§ **Supplied entries**:
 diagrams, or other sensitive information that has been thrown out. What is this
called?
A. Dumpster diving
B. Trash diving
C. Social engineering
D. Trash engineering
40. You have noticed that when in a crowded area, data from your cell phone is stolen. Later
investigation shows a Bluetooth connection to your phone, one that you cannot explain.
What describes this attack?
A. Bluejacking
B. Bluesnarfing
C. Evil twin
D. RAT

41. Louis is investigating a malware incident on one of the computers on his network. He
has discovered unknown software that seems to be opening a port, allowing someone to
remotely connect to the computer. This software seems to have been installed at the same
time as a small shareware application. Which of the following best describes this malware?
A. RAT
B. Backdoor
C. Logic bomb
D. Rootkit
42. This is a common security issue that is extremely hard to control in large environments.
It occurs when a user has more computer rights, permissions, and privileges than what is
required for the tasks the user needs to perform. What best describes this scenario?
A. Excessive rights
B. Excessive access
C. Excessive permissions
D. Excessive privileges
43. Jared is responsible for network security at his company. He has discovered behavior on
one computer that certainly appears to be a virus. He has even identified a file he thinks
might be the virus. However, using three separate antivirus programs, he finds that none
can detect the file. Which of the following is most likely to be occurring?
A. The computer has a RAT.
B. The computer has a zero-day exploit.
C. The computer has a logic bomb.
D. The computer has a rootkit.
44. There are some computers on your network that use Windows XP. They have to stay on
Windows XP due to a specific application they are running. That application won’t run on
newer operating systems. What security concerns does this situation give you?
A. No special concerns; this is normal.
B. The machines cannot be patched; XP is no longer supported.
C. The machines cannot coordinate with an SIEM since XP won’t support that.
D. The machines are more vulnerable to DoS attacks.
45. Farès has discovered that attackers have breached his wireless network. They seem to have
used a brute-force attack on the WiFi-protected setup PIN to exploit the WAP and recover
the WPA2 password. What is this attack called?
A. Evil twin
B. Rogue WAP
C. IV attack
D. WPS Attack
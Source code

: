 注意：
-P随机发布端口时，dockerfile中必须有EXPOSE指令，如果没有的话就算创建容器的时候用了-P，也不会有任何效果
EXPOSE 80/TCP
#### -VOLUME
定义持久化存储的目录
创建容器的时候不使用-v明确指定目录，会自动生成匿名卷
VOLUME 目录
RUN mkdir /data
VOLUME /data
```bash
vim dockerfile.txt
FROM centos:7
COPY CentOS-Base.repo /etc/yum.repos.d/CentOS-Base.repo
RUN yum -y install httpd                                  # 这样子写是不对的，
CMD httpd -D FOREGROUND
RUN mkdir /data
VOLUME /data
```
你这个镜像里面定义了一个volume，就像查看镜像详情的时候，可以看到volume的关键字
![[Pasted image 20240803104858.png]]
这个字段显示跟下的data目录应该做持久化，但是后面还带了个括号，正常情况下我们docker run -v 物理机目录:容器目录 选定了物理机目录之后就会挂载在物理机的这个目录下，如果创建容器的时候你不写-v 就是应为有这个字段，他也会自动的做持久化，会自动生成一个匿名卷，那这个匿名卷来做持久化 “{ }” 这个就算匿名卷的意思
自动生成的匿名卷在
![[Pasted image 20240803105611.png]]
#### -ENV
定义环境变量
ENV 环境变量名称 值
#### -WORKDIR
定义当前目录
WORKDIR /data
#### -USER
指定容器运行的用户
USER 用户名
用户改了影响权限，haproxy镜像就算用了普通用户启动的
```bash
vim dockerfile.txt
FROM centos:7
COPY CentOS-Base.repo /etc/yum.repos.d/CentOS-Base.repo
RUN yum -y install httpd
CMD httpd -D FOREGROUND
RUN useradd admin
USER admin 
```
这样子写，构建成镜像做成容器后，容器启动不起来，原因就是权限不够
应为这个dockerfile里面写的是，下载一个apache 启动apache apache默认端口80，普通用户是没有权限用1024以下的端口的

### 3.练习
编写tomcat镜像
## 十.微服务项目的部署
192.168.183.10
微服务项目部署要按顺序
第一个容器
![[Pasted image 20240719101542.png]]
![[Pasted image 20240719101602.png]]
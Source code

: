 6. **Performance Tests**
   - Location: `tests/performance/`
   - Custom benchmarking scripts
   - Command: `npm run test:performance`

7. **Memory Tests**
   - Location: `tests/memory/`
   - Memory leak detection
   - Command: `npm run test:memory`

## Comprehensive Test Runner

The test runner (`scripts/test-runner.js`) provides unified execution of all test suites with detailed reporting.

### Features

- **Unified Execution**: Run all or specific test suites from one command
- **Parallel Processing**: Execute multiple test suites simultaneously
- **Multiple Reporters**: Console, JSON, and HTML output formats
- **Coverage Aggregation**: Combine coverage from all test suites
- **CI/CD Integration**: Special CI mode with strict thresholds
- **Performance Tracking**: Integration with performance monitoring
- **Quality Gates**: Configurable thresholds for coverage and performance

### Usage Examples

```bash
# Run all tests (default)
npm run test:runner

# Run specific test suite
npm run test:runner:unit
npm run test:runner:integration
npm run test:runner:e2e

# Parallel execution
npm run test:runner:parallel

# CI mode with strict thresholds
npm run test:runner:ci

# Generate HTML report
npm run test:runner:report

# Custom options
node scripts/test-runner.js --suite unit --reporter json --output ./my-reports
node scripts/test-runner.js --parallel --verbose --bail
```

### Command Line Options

§ **Aim of the exercise**: A complete and exact reproduction of the data is needed.

§ **Answer to the problem**:
 diagrams, or other sensitive information that has been thrown out. What is this
called?
A. Dumpster diving
B. Trash diving
C. Social engineering
D. Trash engineering
40. You have noticed that when in a crowded area, data from your cell phone is stolen. Later
investigation shows a Bluetooth connection to your phone, one that you cannot explain.
What describes this attack?
A. Bluejacking
B. Bluesnarfing
C. Evil twin
D. RAT

41. Louis is investigating a malware incident on one of the computers on his network. He
has discovered unknown software that seems to be opening a port, allowing someone to
remotely connect to the computer. This software seems to have been installed at the same
time as a small shareware application. Which of the following best describes this malware?
A. RAT
B. Backdoor
C. Logic bomb
D. Rootkit
42. This is a common security issue that is extremely hard to control in large environments.
It occurs when a user has more computer rights, permissions, and privileges than what is
required for the tasks the user needs to perform. What best describes this scenario?
A. Excessive rights
B. Excessive access
C. Excessive permissions
D. Excessive privileges
43. Jared is responsible for network security at his company. He has discovered behavior on
one computer that certainly appears to be a virus. He has even identified a file he thinks
might be the virus. However, using three separate antivirus programs, he finds that none
can detect the file. Which of the following is most likely to be occurring?
A. The computer has a RAT.
B. The computer has a zero-day exploit.
C. The computer has a logic bomb.
D. The computer has a rootkit.
44. There are some computers on your network that use Windows XP. They have to stay on
Windows XP due to a specific application they are running. That application won’t run on
newer operating systems. What security concerns does this situation give you?
A. No special concerns; this is normal.
B. The machines cannot be patched; XP is no longer supported.
C. The machines cannot coordinate with an SIEM since XP won’t support that.
D. The machines are more vulnerable to DoS attacks.
45. Farès has discovered that attackers have breached his wireless network. They seem to have
used a brute-force attack on the WiFi-protected setup PIN to exploit the WAP and recover
the WPA2 password. What is this attack called?
A. Evil twin
B. Rogue WAP
C. IV attack
D. WPS Attack
Source code

: 注意：
-P随机发布端口时，dockerfile中必须有EXPOSE指令，如果没有的话就算创建容器的时候用了-P，也不会有任何效果
EXPOSE 80/TCP
#### -VOLUME
定义持久化存储的目录
创建容器的时候不使用-v明确指定目录，会自动生成匿名卷
VOLUME 目录
RUN mkdir /data
VOLUME /data
```bash
vim dockerfile.txt
FROM centos:7
COPY CentOS-Base.repo /etc/yum.repos.d/CentOS-Base.repo
RUN yum -y install httpd                                  # 这样子写是不对的，
CMD httpd -D FOREGROUND
RUN mkdir /data
VOLUME /data
```
你这个镜像里面定义了一个volume，就像查看镜像详情的时候，可以看到volume的关键字
![[Pasted image 20240803104858.png]]
这个字段显示跟下的data目录应该做持久化，但是后面还带了个括号，正常情况下我们docker run -v 物理机目录:容器目录 选定了物理机目录之后就会挂载在物理机的这个目录下，如果创建容器的时候你不写-v 就是应为有这个字段，他也会自动的做持久化，会自动生成一个匿名卷，那这个匿名卷来做持久化 “{ }” 这个就算匿名卷的意思
自动生成的匿名卷在
![[Pasted image 20240803105611.png]]
#### -ENV
定义环境变量
ENV 环境变量名称 值
#### -WORKDIR
定义当前目录
WORKDIR /data
#### -USER
指定容器运行的用户
USER 用户名
用户改了影响权限，haproxy镜像就算用了普通用户启动的
```bash
vim dockerfile.txt
FROM centos:7
COPY CentOS-Base.repo /etc/yum.repos.d/CentOS-Base.repo
RUN yum -y install httpd
CMD httpd -D FOREGROUND
RUN useradd admin
USER admin 
```
这样子写，构建成镜像做成容器后，容器启动不起来，原因就是权限不够
应为这个dockerfile里面写的是，下载一个apache 启动apache apache默认端口80，普通用户是没有权限用1024以下的端口的

### 3.练习
编写tomcat镜像
## 十.微服务项目的部署
192.168.183.10
微服务项目部署要按顺序
第一个容器
![[Pasted image 20240719101542.png]]
![[Pasted image 20240719101602.png]]
Source code

: 6. **Performance Tests**
   - Location: `tests/performance/`
   - Custom benchmarking scripts
   - Command: `npm run test:performance`

7. **Memory Tests**
   - Location: `tests/memory/`
   - Memory leak detection
   - Command: `npm run test:memory`

## Comprehensive Test Runner

The test runner (`scripts/test-runner.js`) provides unified execution of all test suites with detailed reporting.

### Features

- **Unified Execution**: Run all or specific test suites from one command
- **Parallel Processing**: Execute multiple test suites simultaneously
- **Multiple Reporters**: Console, JSON, and HTML output formats
- **Coverage Aggregation**: Combine coverage from all test suites
- **CI/CD Integration**: Special CI mode with strict thresholds
- **Performance Tracking**: Integration with performance monitoring
- **Quality Gates**: Configurable thresholds for coverage and performance

### Usage Examples

```bash
# Run all tests (default)
npm run test:runner

# Run specific test suite
npm run test:runner:unit
npm run test:runner:integration
npm run test:runner:e2e

# Parallel execution
npm run test:runner:parallel

# CI mode with strict thresholds
npm run test:runner:ci

# Generate HTML report
npm run test:runner:report

# Custom options
node scripts/test-runner.js --suite unit --reporter json --output ./my-reports
node scripts/test-runner.js --parallel --verbose --bail
```

### Command Line Options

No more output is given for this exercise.